Use Caching Memory Allocator

Julia relies on Garbage-Collection (GC) for memory management, because of that it will not free ROCArrays immediately as they are no longer used.

In tight loops with lots of GPU allocations this will put a lot of pressure on the allocator and may interfere with other programs that use that GPU.

Using caching allocator gives users a precise control of GPU memory, even if the allocations happen in code that's not controlled by the user.

You should use GPUArrays.@cached around parts of the code with repeating memory allocation patterns, for example, on the training loops.

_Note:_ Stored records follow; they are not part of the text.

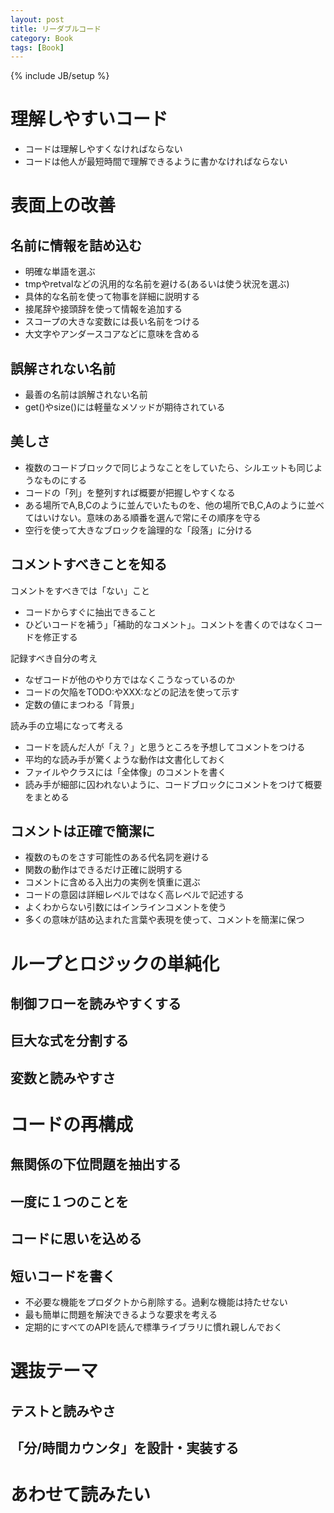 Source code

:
 ```yaml
---
layout: post
title: リーダブルコード
category: Book
tags: [Book]
---
```

{% include JB/setup %}

# 理解しやすいコード
* コードは理解しやすくなければならない
* コードは他人が最短時間で理解できるように書かなければならない

# 表面上の改善

## 名前に情報を詰め込む
* 明確な単語を選ぶ
* tmpやretvalなどの汎用的な名前を避ける(あるいは使う状況を選ぶ)
* 具体的な名前を使って物事を詳細に説明する
* 接尾辞や接頭辞を使って情報を追加する
* スコープの大きな変数には長い名前をつける
* 大文字やアンダースコアなどに意味を含める

## 誤解されない名前
* 最善の名前は誤解されない名前
* get()やsize()には軽量なメソッドが期待されている

## 美しさ
* 複数のコードブロックで同じようなことをしていたら、シルエットも同じようなものにする
* コードの「列」を整列すれば概要が把握しやすくなる
* ある場所でA,B,Cのように並んでいたものを、他の場所でB,C,Aのように並べてはいけない。意味のある順番を選んで常にその順序を守る
* 空行を使って大きなブロックを論理的な「段落」に分ける

## コメントすべきことを知る
コメントをすべきでは「ない」こと

* コードからすぐに抽出できること
* ひどいコードを補う」「補助的なコメント」。コメントを書くのではなくコードを修正する

記録すべき自分の考え  

* なぜコードが他のやり方ではなくこうなっているのか
* コードの欠陥をTODO:やXXX:などの記法を使って示す
* 定数の値にまつわる「背景」

読み手の立場になって考える

* コードを読んだ人が「え？」と思うところを予想してコメントをつける
* 平均的な読み手が驚くような動作は文書化しておく
* ファイルやクラスには「全体像」のコメントを書く
* 読み手が細部に囚われないように、コードブロックにコメントをつけて概要をまとめる

## コメントは正確で簡潔に
* 複数のものをさす可能性のある代名詞を避ける
* 関数の動作はできるだけ正確に説明する
* コメントに含める入出力の実例を慎重に選ぶ
* コードの意図は詳細レベルではなく高レベルで記述する
* よくわからない引数にはインラインコメントを使う
* 多くの意味が詰め込まれた言葉や表現を使って、コメントを簡潔に保つ

# ループとロジックの単純化

## 制御フローを読みやすくする

## 巨大な式を分割する

## 変数と読みやすさ

# コードの再構成

## 無関係の下位問題を抽出する

## 一度に１つのことを

## コードに思いを込める

## 短いコードを書く
* 不必要な機能をプロダクトから削除する。過剰な機能は持たせない
* 最も簡単に問題を解決できるような要求を考える
* 定期的にすべてのAPIを読んで標準ライブラリに慣れ親しんでおく

# 選抜テーマ
## テストと読みやさ

## 「分/時間カウンタ」を設計・実装する

# あわせて読みたい
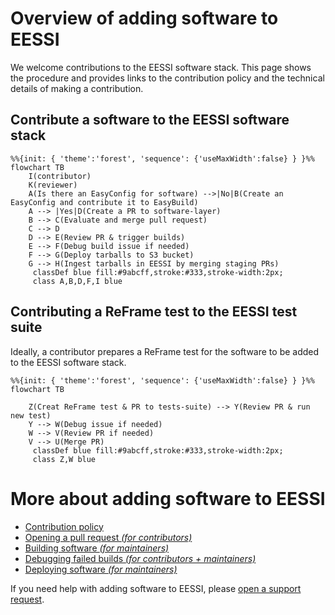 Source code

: # Overview of adding software to EESSI

We welcome contributions to the EESSI software stack. This page shows the procedure and provides links to the contribution policy and the technical details of making a contribution. 

## Contribute a software to the EESSI software stack

```mermaid
%%{init: { 'theme':'forest', 'sequence': {'useMaxWidth':false} } }%%
flowchart TB
    I(contributor)  
    K(reviewer)
    A(Is there an EasyConfig for software) -->|No|B(Create an EasyConfig and contribute it to EasyBuild)
    A --> |Yes|D(Create a PR to software-layer)
    B --> C(Evaluate and merge pull request)
    C --> D
    D --> E(Review PR & trigger builds)
    E --> F(Debug build issue if needed)
    F --> G(Deploy tarballs to S3 bucket)
    G --> H(Ingest tarballs in EESSI by merging staging PRs)
     classDef blue fill:#9abcff,stroke:#333,stroke-width:2px;
     class A,B,D,F,I blue
```


## Contributing a ReFrame test to the EESSI test suite

Ideally, a contributor prepares a ReFrame test for the software to be added to the EESSI software stack. 

```mermaid
%%{init: { 'theme':'forest', 'sequence': {'useMaxWidth':false} } }%%
flowchart TB

    Z(Creat ReFrame test & PR to tests-suite) --> Y(Review PR & run new test)
    Y --> W(Debug issue if needed) 
    W --> V(Review PR if needed)
    V --> U(Merge PR)
     classDef blue fill:#9abcff,stroke:#333,stroke-width:2px;
     class Z,W blue
```



# More about adding software to EESSI

* [Contribution policy](contribution_policy.md)
* [Opening a pull request *(for contributors)*](opening_pr.md)
* [Building software *(for maintainers)*](building_software.md)
* [Debugging failed builds *(for contributors + maintainers)*](debugging_failed_builds.md)
* [Deploying software *(for maintainers)*](deploying_software.md)

If you need help with adding software to EESSI, please [open a support request](../support.md).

Example below requires 8 MiB of VRAM per iteration. In the worst case (if GC does not kick in) it would quickly fill up to 8 GiB of VRAM, but with caching allocator it uses exactly 8 MiB, which you can then immediately free to reclaim the memory.

julia
julia> cache = GPUArrays.AllocCache()
AllocCache(n_free=0, n_busy=0, sizeof=0 bytes)

julia> for i in 1:1000
           GPUArrays.@cached cache begin
               sin.(AMDGPU.rand(Float32, 1024^2))
           end
       end

julia> cache
AllocCache(n_free=2, n_busy=0, sizeof=8.000 MiB)

julia> GPUArrays.unsafe_free!(cache)

For a more sophisticated real-world example, see how GaussianSplatting.jl handles it.